(Data excerpts)
+++

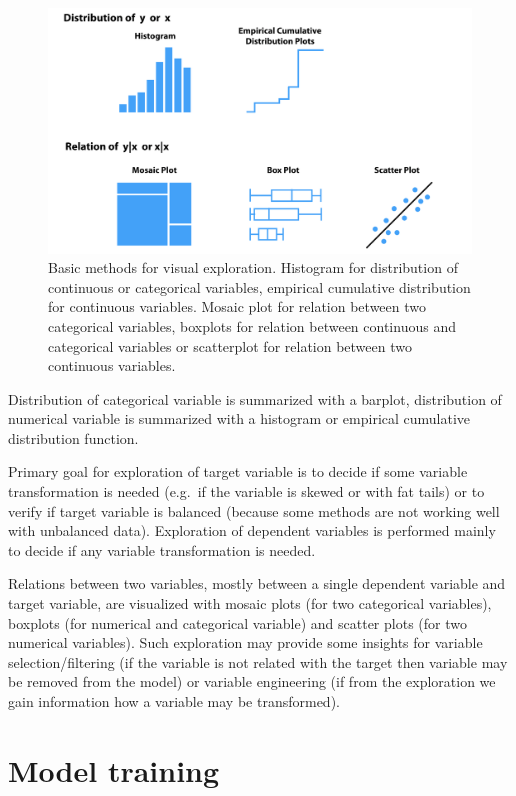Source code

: \documentclass[]{krantz}
\begin{document}
\begin{figure}

{\centering \includegraphics[width=0.75\linewidth]{figure/UMEPEDA} 

}

\caption{Basic methods for visual exploration. Histogram for distribution of continuous or categorical variables, empirical cumulative distribution for continuous variables. Mosaic plot for relation between two categorical variables, boxplots for relation between continuous and categorical variables or scatterplot for relation between two continuous variables.}\label{fig:UMEPEDA}
\end{figure}

Distribution of categorical variable is summarized with a barplot, distribution of numerical variable is summarized with a histogram or empirical cumulative distribution function.

Primary goal for exploration of target variable is to decide if some variable transformation is needed (e.g.~if the variable is skewed or with fat tails) or to verify if target variable is balanced (because some methods are not working well with unbalanced data). Exploration of dependent variables is performed mainly to decide if any variable transformation is needed.

Relations between two variables, mostly between a single dependent variable and target variable, are visualized with mosaic plots (for two categorical variables), boxplots (for numerical and categorical variable) and scatter plots (for two numerical variables). Such exploration may provide some insights for variable selection/filtering (if the variable is not related with the target then variable may be removed from the model) or variable engineering (if from the exploration we gain information how a variable may be transformed).

\hypertarget{notationTraining}{%
\section{Model training}\label{notationTraining}}
\end{document}
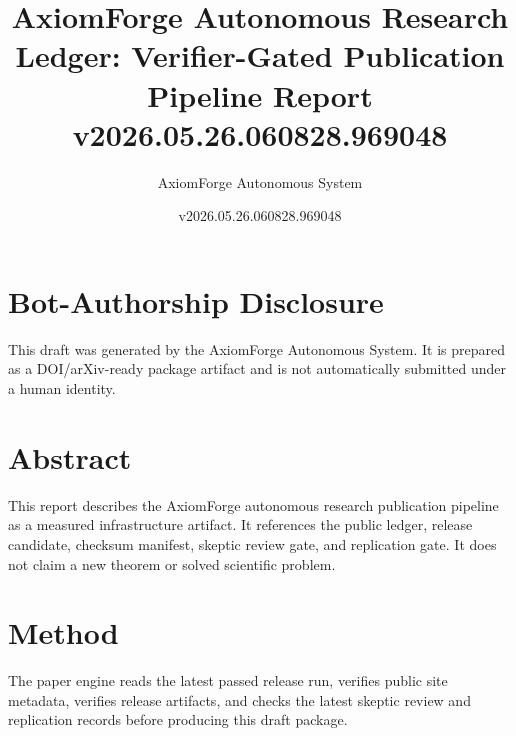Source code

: \documentclass[11pt]{article}
\title{AxiomForge Autonomous Research Ledger: Verifier-Gated Publication Pipeline Report v2026.05.26.060828.969048}
\author{AxiomForge Autonomous System}
\date{v2026.05.26.060828.969048}
\begin{document}
\maketitle

\section*{Bot-Authorship Disclosure}
This draft was generated by the AxiomForge Autonomous System. It is prepared as
a DOI/arXiv-ready package artifact and is not automatically submitted under a
human identity.

\section*{Abstract}
This report describes the AxiomForge autonomous research publication pipeline
as a measured infrastructure artifact. It references the public ledger,
release candidate, checksum manifest, skeptic review gate, and replication gate.
It does not claim a new theorem or solved scientific problem.

\section*{Method}
The paper engine reads the latest passed release run, verifies public site
metadata, verifies release artifacts, and checks the latest skeptic review and
replication records before producing this draft package.
\end{document}
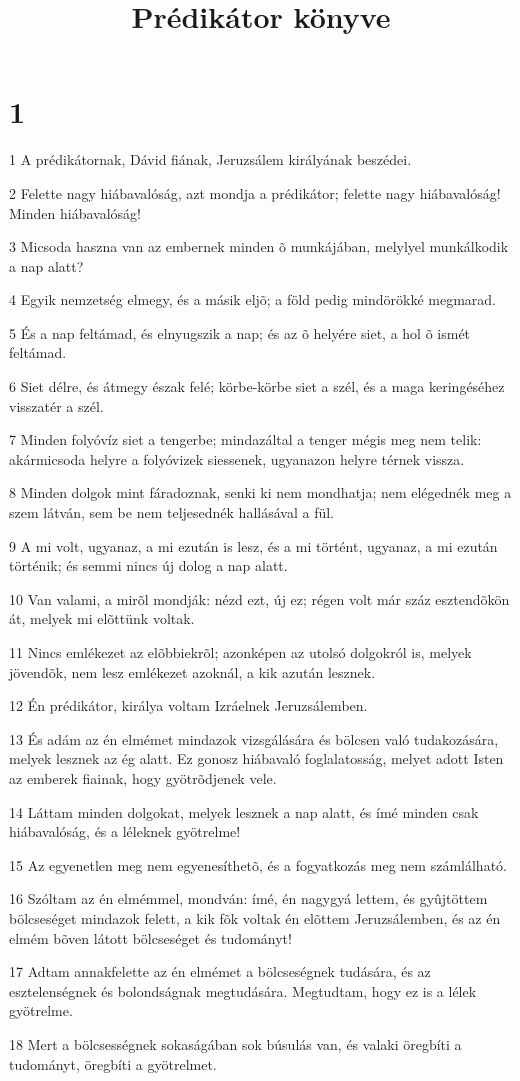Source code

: 

\title{Prédikátor könyve}


\chapter{1}

\par 1 A prédikátornak, Dávid fiának, Jeruzsálem  királyának beszédei.
\par 2 Felette nagy hiábavalóság, azt mondja a prédikátor; felette nagy hiábavalóság! Minden hiábavalóság!
\par 3 Micsoda haszna van az embernek minden õ munkájában, melylyel munkálkodik a nap alatt?
\par 4 Egyik nemzetség elmegy, és a másik eljõ; a föld pedig mindörökké megmarad.
\par 5 És a nap feltámad, és elnyugszik a nap; és az õ helyére siet, a hol õ ismét feltámad.
\par 6 Siet délre, és átmegy észak felé; körbe-körbe siet a szél, és a maga keringéséhez visszatér a szél.
\par 7 Minden folyóvíz siet a tengerbe; mindazáltal a tenger mégis meg nem telik: akármicsoda helyre a folyóvizek siessenek, ugyanazon helyre térnek vissza.
\par 8 Minden dolgok mint fáradoznak, senki ki nem mondhatja; nem elégednék meg a szem látván, sem be nem teljesednék hallásával a fül.
\par 9 A mi volt, ugyanaz, a mi ezután is lesz, és a mi történt, ugyanaz, a mi ezután történik; és semmi nincs új dolog a nap alatt.
\par 10 Van valami, a mirõl mondják: nézd ezt, új ez; régen volt már száz esztendõkön át, melyek mi elõttünk voltak.
\par 11 Nincs emlékezet az elõbbiekrõl; azonképen az utolsó dolgokról is, melyek jövendõk, nem lesz emlékezet azoknál, a kik azután lesznek.
\par 12 Én prédikátor, királya voltam Izráelnek Jeruzsálemben.
\par 13 És adám az én elmémet mindazok vizsgálására és bölcsen való tudakozására, melyek lesznek az ég alatt. Ez gonosz hiábavaló foglalatosság, melyet adott Isten az emberek fiainak, hogy gyötrõdjenek vele.
\par 14 Láttam minden dolgokat, melyek lesznek a nap alatt, és ímé minden csak hiábavalóság, és a léleknek gyötrelme!
\par 15 Az egyenetlen meg nem egyenesíthetõ, és a fogyatkozás meg nem számlálható.
\par 16 Szóltam az én elmémmel, mondván: ímé, én nagygyá lettem, és gyûjtöttem bölcseséget mindazok felett, a kik fõk voltak én elõttem Jeruzsálemben, és az én elmém bõven látott bölcseséget és tudományt!
\par 17 Adtam annakfelette az én elmémet a bölcseségnek tudására, és az esztelenségnek és bolondságnak megtudására. Megtudtam, hogy ez is a lélek  gyötrelme.
\par 18 Mert a bölcsességnek sokaságában sok búsulás van, és valaki öregbíti a tudományt, öregbíti a gyötrelmet.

+++

WHAT YOU NEED TO DO => Every line of the data above that includes "cumulative" should be listed.

WRITTEN RESPONSE =>
\caption{Basic methods for visual exploration. Histogram for distribution of continuous or categorical variables, empirical cumulative distribution for continuous variables. Mosaic plot for relation between two categorical variables, boxplots for relation between continuous and categorical variables or scatterplot for relation between two continuous variables.}\label{fig:UMEPEDA}
Distribution of categorical variable is summarized with a barplot, distribution of numerical variable is summarized with a histogram or empirical cumulative distribution function.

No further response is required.